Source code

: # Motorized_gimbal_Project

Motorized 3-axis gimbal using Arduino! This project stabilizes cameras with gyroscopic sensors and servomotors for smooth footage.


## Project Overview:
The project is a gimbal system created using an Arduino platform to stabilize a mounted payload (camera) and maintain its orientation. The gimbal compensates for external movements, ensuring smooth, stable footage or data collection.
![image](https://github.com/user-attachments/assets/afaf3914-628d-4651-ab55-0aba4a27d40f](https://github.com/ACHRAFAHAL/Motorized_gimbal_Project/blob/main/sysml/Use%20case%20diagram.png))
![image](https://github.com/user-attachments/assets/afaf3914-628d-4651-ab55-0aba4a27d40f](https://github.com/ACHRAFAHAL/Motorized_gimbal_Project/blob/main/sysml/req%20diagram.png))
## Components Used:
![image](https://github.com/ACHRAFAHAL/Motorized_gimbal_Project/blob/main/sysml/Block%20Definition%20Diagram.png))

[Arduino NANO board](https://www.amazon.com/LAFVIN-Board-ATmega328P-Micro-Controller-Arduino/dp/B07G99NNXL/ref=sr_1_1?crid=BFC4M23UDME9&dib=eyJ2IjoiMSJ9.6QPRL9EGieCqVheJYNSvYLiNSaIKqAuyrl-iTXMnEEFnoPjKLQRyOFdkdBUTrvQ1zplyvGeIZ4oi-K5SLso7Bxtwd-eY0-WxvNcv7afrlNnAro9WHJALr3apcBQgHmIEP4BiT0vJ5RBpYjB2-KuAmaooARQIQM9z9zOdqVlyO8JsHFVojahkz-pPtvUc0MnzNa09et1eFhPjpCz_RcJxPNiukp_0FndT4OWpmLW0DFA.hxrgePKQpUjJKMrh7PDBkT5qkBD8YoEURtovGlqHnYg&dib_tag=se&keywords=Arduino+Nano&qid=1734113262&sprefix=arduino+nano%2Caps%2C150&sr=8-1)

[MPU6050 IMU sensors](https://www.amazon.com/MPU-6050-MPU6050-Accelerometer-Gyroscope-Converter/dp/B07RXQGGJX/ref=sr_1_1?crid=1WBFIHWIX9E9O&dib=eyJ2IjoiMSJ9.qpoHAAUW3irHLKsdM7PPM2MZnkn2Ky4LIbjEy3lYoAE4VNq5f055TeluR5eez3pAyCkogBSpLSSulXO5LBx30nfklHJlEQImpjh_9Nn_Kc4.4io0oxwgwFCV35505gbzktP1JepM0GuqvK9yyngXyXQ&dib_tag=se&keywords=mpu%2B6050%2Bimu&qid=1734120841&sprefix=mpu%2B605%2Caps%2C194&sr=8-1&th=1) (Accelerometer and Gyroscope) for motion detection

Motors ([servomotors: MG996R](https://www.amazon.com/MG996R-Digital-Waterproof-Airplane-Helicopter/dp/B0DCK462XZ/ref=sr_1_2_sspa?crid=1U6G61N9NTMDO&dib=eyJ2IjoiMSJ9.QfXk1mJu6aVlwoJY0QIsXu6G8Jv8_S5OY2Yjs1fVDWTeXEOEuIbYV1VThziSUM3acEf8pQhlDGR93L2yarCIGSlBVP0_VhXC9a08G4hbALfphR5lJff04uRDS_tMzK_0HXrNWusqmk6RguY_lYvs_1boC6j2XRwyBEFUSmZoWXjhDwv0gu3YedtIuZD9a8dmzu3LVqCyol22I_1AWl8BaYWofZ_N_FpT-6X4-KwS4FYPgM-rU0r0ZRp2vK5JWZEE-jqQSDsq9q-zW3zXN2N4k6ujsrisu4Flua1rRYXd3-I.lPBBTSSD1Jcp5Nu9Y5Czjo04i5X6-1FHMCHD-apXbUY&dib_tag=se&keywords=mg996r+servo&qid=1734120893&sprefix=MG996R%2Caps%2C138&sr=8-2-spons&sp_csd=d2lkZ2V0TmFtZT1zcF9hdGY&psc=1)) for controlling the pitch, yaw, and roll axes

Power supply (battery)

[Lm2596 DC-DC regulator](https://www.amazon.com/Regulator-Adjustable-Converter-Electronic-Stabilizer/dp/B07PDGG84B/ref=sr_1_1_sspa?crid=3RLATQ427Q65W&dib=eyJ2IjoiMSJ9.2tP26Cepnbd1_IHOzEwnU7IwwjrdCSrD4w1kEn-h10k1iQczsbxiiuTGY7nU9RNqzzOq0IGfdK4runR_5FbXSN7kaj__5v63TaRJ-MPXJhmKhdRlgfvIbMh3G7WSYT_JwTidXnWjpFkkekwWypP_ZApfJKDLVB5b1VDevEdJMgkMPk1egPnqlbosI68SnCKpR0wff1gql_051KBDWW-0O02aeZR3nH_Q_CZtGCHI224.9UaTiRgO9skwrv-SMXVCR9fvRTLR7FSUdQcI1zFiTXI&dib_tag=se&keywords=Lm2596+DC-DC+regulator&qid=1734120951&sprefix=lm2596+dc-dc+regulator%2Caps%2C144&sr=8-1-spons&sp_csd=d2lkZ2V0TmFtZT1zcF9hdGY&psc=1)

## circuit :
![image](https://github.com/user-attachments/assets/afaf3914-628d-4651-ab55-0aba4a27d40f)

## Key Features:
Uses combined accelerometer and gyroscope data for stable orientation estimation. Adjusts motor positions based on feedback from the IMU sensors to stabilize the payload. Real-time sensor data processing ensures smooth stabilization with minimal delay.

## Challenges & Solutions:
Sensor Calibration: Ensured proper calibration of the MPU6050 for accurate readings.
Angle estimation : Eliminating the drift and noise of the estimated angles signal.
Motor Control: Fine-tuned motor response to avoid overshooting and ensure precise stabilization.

════════════════════

Look through the entries above. Copy out every line holding the word "payload".

SOLUTION TO THIS TASK
The project is a gimbal system created using an Arduino platform to stabilize a mounted payload (camera) and maintain its orientation. The gimbal compensates for external movements, ensuring smooth, stable footage or data collection.
Uses combined accelerometer and gyroscope data for stable orientation estimation. Adjusts motor positions based on feedback from the IMU sensors to stabilize the payload. Real-time sensor data processing ensures smooth stabilization with minimal delay.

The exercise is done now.